Chicken Breast seems to be the main staple for bodybuilders and those losing weight around the country. Chicken breast provides ample protein, is low in fat and contains few calories compared to most meats. Chicken breast is used in diets of high profile athletes as well as those consuming a low carbohydrate, high protein diet to help them gain lean muscle and lose fat.
The number of calories in a chicken breast depends largely on how the meat is prepared. For example, a chicken breast that is grilled offers a lower calorie content than a chicken breast that has been dipped in egg batter and thrown in the deep fryer. Extra calories come from breading, crumbing or basting the meat and should be considered when determining how many calories in a chicken breast.
Determining How Many Calories are in a Chicken Breast
The most accurate way to determine how many calories are in a chicken breast is to weight it. If using frozen chicken, defrost the meat first before weighing. Raw weight will give you the most accurate number and help you determine how many calories in a chicken breast.
One normal sized chicken breast (usually the size of your clenched fist) weighs 100 grams or 3.5 ounces. It contains 31 grams of protein and 3.5 grams of fat. Prepared with nothing on it but natural seasonings or lemon juice, this chicken breast should contain a calorie content of 165 calories.
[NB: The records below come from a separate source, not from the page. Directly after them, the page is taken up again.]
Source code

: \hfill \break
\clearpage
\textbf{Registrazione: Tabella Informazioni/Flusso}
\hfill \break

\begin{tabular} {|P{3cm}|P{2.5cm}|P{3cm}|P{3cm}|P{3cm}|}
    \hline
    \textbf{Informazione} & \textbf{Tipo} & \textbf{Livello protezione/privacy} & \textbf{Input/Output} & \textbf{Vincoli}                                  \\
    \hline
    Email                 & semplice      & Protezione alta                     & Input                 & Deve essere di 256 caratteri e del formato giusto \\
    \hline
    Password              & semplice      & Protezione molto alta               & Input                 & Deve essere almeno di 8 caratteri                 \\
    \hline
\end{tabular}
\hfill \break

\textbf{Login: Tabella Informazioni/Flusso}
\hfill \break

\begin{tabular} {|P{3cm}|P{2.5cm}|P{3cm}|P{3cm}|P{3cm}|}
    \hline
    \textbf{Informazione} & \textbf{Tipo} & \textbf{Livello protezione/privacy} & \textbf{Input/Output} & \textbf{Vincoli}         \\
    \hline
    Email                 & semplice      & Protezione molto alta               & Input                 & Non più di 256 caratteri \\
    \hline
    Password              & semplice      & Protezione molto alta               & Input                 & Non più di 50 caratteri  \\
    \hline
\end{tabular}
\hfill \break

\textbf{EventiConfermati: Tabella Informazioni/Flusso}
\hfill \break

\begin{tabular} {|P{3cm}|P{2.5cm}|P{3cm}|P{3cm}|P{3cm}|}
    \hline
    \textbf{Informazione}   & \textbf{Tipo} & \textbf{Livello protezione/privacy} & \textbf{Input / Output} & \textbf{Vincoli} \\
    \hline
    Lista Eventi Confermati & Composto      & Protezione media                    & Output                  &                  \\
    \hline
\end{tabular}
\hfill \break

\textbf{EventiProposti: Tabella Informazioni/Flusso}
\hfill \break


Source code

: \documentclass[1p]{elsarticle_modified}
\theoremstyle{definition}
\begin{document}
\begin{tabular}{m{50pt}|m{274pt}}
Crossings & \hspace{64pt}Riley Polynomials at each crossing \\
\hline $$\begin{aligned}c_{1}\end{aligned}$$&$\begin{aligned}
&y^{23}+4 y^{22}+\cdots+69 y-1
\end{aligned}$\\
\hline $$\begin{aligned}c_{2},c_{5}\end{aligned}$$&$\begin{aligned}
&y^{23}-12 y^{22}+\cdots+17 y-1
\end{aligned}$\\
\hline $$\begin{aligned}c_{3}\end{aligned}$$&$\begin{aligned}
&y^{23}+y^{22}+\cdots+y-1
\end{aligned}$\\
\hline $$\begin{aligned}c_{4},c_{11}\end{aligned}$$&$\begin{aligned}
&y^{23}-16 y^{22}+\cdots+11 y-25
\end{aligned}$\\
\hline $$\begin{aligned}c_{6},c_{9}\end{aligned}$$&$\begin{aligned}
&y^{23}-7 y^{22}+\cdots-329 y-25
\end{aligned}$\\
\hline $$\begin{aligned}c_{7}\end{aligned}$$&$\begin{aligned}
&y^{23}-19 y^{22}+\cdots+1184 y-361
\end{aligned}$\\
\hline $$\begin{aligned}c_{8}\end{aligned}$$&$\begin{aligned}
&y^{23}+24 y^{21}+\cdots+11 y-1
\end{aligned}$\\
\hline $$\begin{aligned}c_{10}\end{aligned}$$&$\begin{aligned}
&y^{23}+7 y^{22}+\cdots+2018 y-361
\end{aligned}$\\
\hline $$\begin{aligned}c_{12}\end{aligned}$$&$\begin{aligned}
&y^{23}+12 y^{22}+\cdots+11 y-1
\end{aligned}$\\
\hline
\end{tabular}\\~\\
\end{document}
It is when you begin adding olive oil, breading and other ingredients that drive the calorie content up.
If you are effectively losing weight you are most likely eating chicken breast consistently in two out of the five to six meals being consumed each day. The best way to prepare this meat and keep the calorie content low is to grill or bake the chicken breast. Olive oil can be used but, as with most foods when dieting, should be measured. A good rule of thumb is to use one tablespoon of olive oil for every 3.5 – 4.0 ounces of chicken breast.
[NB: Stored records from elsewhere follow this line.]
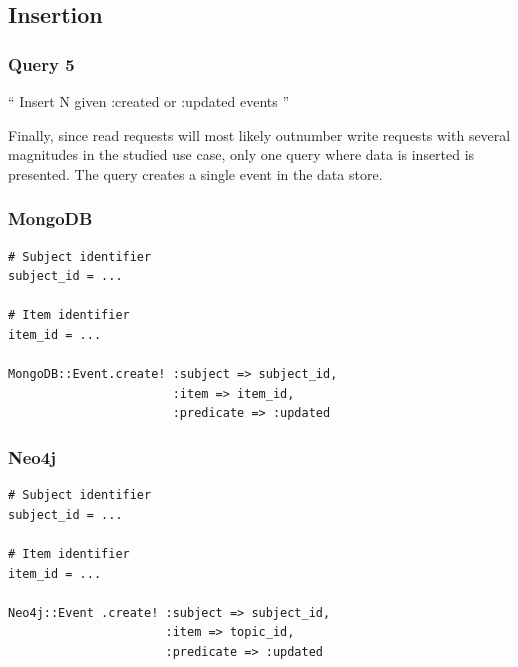 \subsection{Insertion}
\label{subsec:insertion}

\subsubsection{Query 5}
\label{subsubsec:query-5}

``
Insert N given :created or :updated events
''

Finally, since read requests will most likely outnumber write requests with several magnitudes in the studied use case, only one query where data is inserted is presented.
The query creates a single event in the data store.

\subsubsection*{MongoDB}

\begin{verbatim}
# Subject identifier
subject_id = ...

# Item identifier
item_id = ...

MongoDB::Event.create! :subject => subject_id,
                       :item => item_id,
                       :predicate => :updated
\end{verbatim}

\subsubsection*{Neo4j}

\begin{verbatim}
# Subject identifier
subject_id = ...

# Item identifier
item_id = ...

Neo4j::Event .create! :subject => subject_id,
                      :item => topic_id,
                      :predicate => :updated
\end{verbatim}

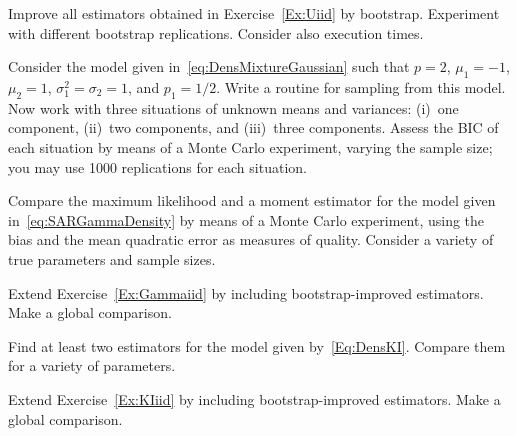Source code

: \begin{exer}
Improve all estimators obtained in Exercise~\ref{Ex:Uiid} by bootstrap.
Experiment with different bootstrap replications.
Consider also execution times.
\end{exer}

\begin{exer}
Consider the model given in~\eqref{eq:DensMixtureGaussian} such that $p=2$, $\mu_1=-1$, $\mu_2=1$, $\sigma_1^2=\sigma_2=1$, and $p_1=1/2$.
Write a routine for sampling from this model.
Now work with three situations of unknown means and variances:
(i)~one component, (ii)~two components, and (iii)~three components.
Assess the BIC of each situation by means of a Monte Carlo experiment, varying the sample size; you may use \num{1000} replications for each situation.
\end{exer}

\begin{exer}\label{Ex:Gammaiid}
Compare the maximum likelihood and a moment estimator for the model given in~\eqref{eq:SARGammaDensity} by means of a Monte Carlo experiment, using the bias and the mean quadratic error as measures of quality.
Consider a variety of true parameters and sample sizes.
\end{exer}

\begin{exer}
Extend Exercise~\ref{Ex:Gammaiid} by including bootstrap-improved estimators.
Make a global comparison.
\end{exer}

\begin{exer}\label{Ex:KIiid}
Find at least two estimators for the model given by~\eqref{Eq:DensKI}.
Compare them for a variety of parameters.
\end{exer}

\begin{exer}
Extend Exercise~\ref{Ex:KIiid} by including bootstrap-improved estimators.
Make a global comparison.
\end{exer}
Calories in Chicken Breast
Once you have determined how many calories in a chicken breast, you may want to examine the nutritional value of the meat more in depth to ensure your own nutritional needs are being met. Bodybuilders do some extreme dieting techniques when nearing competition by restricting carbohydrates and upping the protein count. This may not be what route you want to take when losing weight or entering a maintenance plan.
Combining a solid protein source with a good quality carbohydrate at every meal is always effective because the protein will actually help absorb the carbohydrate quicker with less being stored as fat.
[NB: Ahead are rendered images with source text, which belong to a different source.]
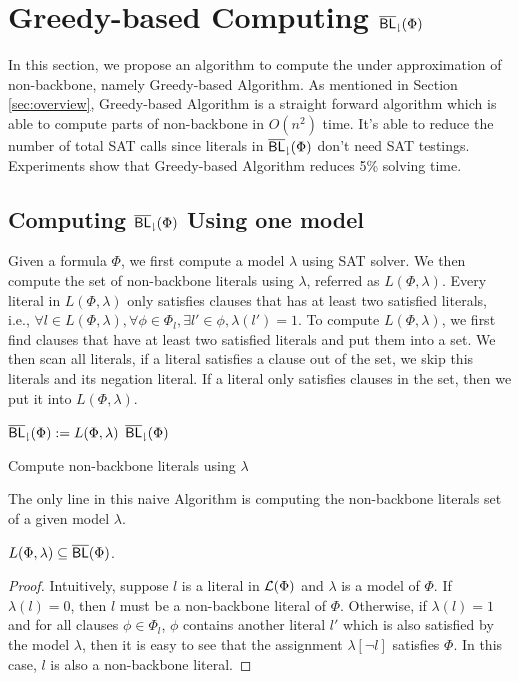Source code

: \section{Greedy-based Computing ${\sf \overline{BL}_\downharpoonright}(\Phi)$} \label{sec:greedy}
In this section, we propose an algorithm to compute the under approximation of non-backbone, namely Greedy-based Algorithm. As mentioned in Section \ref{sec:overview}, Greedy-based Algorithm is a straight forward algorithm which is able to compute parts of non-backbone in $O(n^2)$ time. It's able to reduce the number of total SAT calls since literals in ${\sf \overline{BL}_\downharpoonright}(\Phi)$ don't need SAT testings. Experiments show that Greedy-based Algorithm reduces 5\% solving time.

\subsection{Computing ${\sf \overline{BL}_\downharpoonright}(\Phi)$ Using one model}

Given a formula $\Phi$, we first compute a model $\lambda$ using SAT solver. We then compute the set of non-backbone literals using $\lambda$, referred as $L(\Phi,\lambda)$. Every literal in $L(\Phi,\lambda)$ only satisfies clauses that has at least two satisfied literals, i.e., $\forall l\in L(\Phi,\lambda), \forall \phi\in\Phi_l, \exists l'\in\phi, \lambda(l')=1$.
To compute $L(\Phi,\lambda)$, we first find clauses that have at least two satisfied literals and put them into a set. We then scan all literals, if a literal satisfies a clause out of the set, we skip this literals and its negation literal. If a literal only satisfies clauses in the set, then we put it into $L(\Phi,\lambda)$.

\begin{algorithm2e}
\SetAlgoShortEnd
\SetFillComment
{}
${\sf \overline{BL}_\downharpoonright}(\Phi):=L(\Phi,\lambda)$\;
\Return ${\sf \overline{BL}_\downharpoonright}(\Phi)$\;
\caption{Compute non-backbone literals using $\lambda$}
\label{alg:greedy}
\end{algorithm2e}

The only line in this naive Algorithm is computing the non-backbone literals set of a given model $\lambda$.

\begin{theorem} \label{lem:navie}
 $L(\Phi,\lambda)\subseteq\overline{\textsf{BL}}(\Phi)$.
\end{theorem}

\begin{proof}
Intuitively, suppose $l$ is a literal in $\Lit(\Phi)$ and $\lambda$ is a model of $\Phi$.
If $\lambda(l)=0$, then $l$ must be a non-backbone literal of $\Phi$.
Otherwise, if $\lambda(l)=1$ and for all clauses $\phi\in\Phi_l$, $\phi$ contains another literal $l'$ which is also satisfied by the model $\lambda$, then it is easy to see that
the assignment $\lambda[\neg l]$ satisfies $\Phi$.
In this case, $l$ is also a non-backbone literal.
\end{proof}

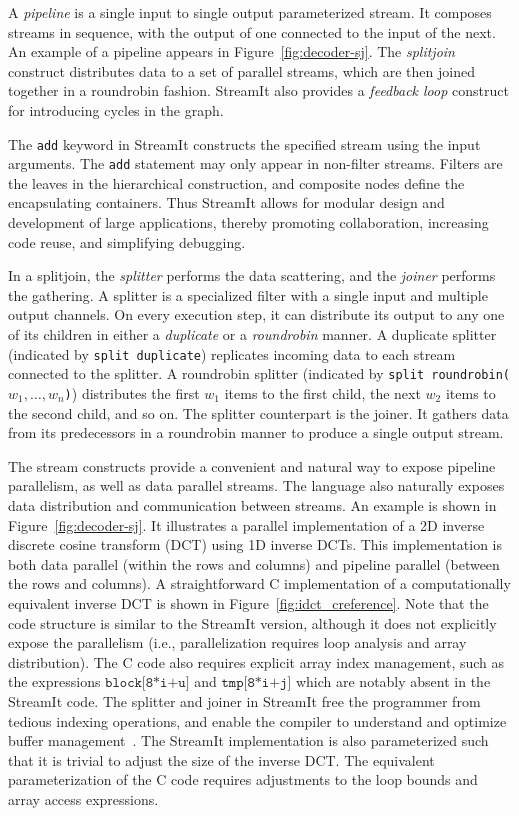 \vspace{-11pt}

A {\it pipeline} is a single input to single output parameterized
stream. It composes streams in sequence, with the output of one
connected to the input of the next.  An example of a pipeline appears
in Figure~\ref{fig:decoder-sj}. The {\it splitjoin} construct
distributes data to a set of parallel streams, which are then joined
together in a roundrobin fashion.  StreamIt also provides a {\it
feedback loop} construct for introducing cycles in the graph.

The {\tt add} keyword in StreamIt constructs the specified stream
using the input arguments. The {\tt add} statement may only appear in
non-filter streams.  Filters are the leaves in the hierarchical
construction, and composite nodes define the encapsulating
containers. Thus StreamIt allows for modular design and development of large
applications, thereby  promoting collaboration, increasing code reuse,
and simplifying debugging.

In a splitjoin, the {\it splitter} performs the data scattering, and
the {\it joiner} performs the gathering. A splitter is a specialized
filter with a single input and multiple output channels. On every
execution step, it can distribute its output to any one of its
children in either a {\it duplicate} or a {\it roundrobin} manner.  A
duplicate splitter (indicated by \texttt{split duplicate}) replicates
incoming data to each stream connected to the splitter.  A roundrobin
splitter (indicated by {\tt split roundrobin($w_1,\ldots,w_n$)})
distributes the first $w_1$ items to the first child, the next $w_2$
items to the second child, and so on.  The splitter counterpart is the
joiner.  It gathers data from its predecessors in a roundrobin manner
to produce a single output stream.

The stream constructs provide a convenient and natural way to expose
pipeline parallelism, as well as data parallel streams. The language
also naturally exposes data distribution and communication between
streams. An example is shown in Figure~\ref{fig:decoder-sj}. It
illustrates a parallel implementation of a 2D inverse discrete cosine
transform (DCT) using 1D inverse DCTs. This implementation is both
data parallel (within the rows and columns) and pipeline parallel
(between the rows and columns).  A straightforward C implementation of
a computationally equivalent inverse DCT is shown in
Figure~\ref{fig:idct_creference}. Note that the code structure is
similar to the StreamIt version, although it does not explicitly
expose the parallelism (i.e., parallelization requires loop analysis
and array distribution).  The C code also requires explicit array
index management, such as the  expressions $\texttt{block[8*i+u]}$ and
$\texttt{tmp[8*i+j]}$ which are notably absent in the StreamIt code.
The splitter and joiner in StreamIt free the programmer from tedious
indexing operations, and enable the compiler to understand and
optimize buffer management~\cite{sermulins05lctes}. The StreamIt
implementation is also parameterized such that it is trivial to adjust
the size of the inverse DCT. The equivalent parameterization of the C
code requires adjustments to the loop bounds and array access
expressions.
Chicken Breast Preparation
We have already discussed that deep frying or pampering your chicken breast in batter and breading can cause the calories to rise. In order to keep the meat at 165 calories or less, it is important to prepare it naturally. Before weighing the meat, trim off all of the fat and remove the skin if needed. This will help keep the meat leaner and the calories from increasing. If the meat is frozen, defrost it and then trim the fat, as previously mentioned.
Add a few of your favorite seasonings, such as salt, pepper or Mrs. Dash with a dash of olive oil or fresh herbs and grill or bake the breast. In about twenty minutes, you will have a tasty source of protein that contains very few calories.